The air was redolent with the smell of hot vinyl and urethane as workers “welded” the pieces together using specialized machines. 

Containment systems need to not leak, so the material cannot be stitched together as it would for other products.

“It’s not welding like ‘zzzttttt, zzztttt,’ like with metal,” Atchison explained. “There’s fabric, and a bar comes down and it uses heat and microwaves and fuses it together. We’re welding fabric.
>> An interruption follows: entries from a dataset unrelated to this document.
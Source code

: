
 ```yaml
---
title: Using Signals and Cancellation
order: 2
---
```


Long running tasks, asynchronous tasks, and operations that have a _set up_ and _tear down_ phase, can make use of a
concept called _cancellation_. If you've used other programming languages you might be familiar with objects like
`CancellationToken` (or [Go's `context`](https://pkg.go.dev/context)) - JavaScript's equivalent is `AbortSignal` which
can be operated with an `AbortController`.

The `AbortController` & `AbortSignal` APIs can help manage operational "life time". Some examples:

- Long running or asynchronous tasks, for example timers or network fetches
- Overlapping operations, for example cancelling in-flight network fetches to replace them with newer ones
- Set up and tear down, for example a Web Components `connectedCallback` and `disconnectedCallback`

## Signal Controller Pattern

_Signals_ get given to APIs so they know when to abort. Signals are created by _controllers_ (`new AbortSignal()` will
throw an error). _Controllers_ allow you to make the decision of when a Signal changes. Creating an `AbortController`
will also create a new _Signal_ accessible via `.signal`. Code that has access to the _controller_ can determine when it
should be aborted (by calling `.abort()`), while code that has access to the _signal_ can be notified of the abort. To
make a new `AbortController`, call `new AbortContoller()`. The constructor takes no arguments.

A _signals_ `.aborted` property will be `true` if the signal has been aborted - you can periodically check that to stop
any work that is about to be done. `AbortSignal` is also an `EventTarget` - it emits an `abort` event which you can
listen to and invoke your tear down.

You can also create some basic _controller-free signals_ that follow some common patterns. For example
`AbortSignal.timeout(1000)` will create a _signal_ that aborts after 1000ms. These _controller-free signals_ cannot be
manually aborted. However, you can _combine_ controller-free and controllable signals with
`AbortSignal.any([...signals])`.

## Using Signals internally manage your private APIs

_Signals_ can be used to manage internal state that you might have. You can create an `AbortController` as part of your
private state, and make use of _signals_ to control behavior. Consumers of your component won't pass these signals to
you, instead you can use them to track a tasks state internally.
It’s the same thing as the other welding — we use heat and pressure.”

While the oil industry support side of the business may be their bread and butter, the Arctic Oven tent is the item that gains Alaska Tent & Tarp the most recognition.
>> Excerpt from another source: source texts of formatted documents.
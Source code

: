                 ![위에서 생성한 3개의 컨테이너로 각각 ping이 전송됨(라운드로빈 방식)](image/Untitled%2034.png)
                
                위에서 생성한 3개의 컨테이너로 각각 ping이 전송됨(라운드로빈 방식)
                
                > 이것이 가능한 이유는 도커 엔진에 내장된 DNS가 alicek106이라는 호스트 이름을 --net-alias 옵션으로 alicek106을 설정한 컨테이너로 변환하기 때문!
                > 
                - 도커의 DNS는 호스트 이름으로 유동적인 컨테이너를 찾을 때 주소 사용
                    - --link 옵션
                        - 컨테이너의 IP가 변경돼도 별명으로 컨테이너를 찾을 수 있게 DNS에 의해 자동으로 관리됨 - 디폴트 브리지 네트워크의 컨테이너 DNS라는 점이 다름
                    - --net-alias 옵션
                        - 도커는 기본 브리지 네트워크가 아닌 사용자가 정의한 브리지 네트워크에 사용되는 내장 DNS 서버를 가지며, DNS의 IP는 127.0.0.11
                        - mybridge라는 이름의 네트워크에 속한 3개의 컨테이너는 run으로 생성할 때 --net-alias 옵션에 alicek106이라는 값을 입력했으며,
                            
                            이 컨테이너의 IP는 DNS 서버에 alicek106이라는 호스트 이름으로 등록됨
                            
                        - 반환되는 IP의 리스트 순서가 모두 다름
The tent, which features a double wall construction and uses a combination of materials — some of them proprietary and developed especially for and by the company — is the structure of choice for anyone who needs to stay warm and dry while getting things done in an extreme-cold environment. 

The tents can comfortably sleep from two to 10 people, depending on size and whether the optional stove is installed. The company proudly boasts that Arctic Oven tents will provide “warmth at any temperature” and keep the user “dry in any condition.”

The Arctic Oven is a true “all season tent,” LeBon said. “You can use it in the dead of winter, you can use it in the heat of summer.”

That said, it’s not for the casual backpacker. The tents are heavier and bulkier than standard tents, meaning they’re best used for situations where they can be hauled in with snowmachines or other equipment. Also, they’re not cheap. 

The smallest, basic model will set the consumer back almost $1,400, while the largest, 12 foot by 24 foot model starts at $5,500.

Companies and foundations use the tents as survival shelters and base camps for explorers and researchers,

“The National Science Foundation uses our tents in the Arctic and in the Antarctic,” Atchison said. “We ship them all over the world.”

Alaska Tent & Tarp started developing the tent in 1987, according to LeBon.

“There was a decade of research prior to that, of saying ‘there’s a need in Alaska for a cold weather camping tent.’ What was on the market at that time was not doing the trick. It just couldn’t meet the requirements,” Le Bon said.

Atchison explained what makes the Arctic Oven so unique.

“We have a proprietary material that we use for an inner lining that allows it to be condensation free. It’s a breathable tent, and it’s really the only breathable, condensation-free tent on the market,” Atchison said.

“It’s partly the design, it’s partly the material. You couldn’t do one without the other: if I changed the design, the material wouldn’t work. If I changed the material, the design wouldn’t work. It’s a system,” Atchison said.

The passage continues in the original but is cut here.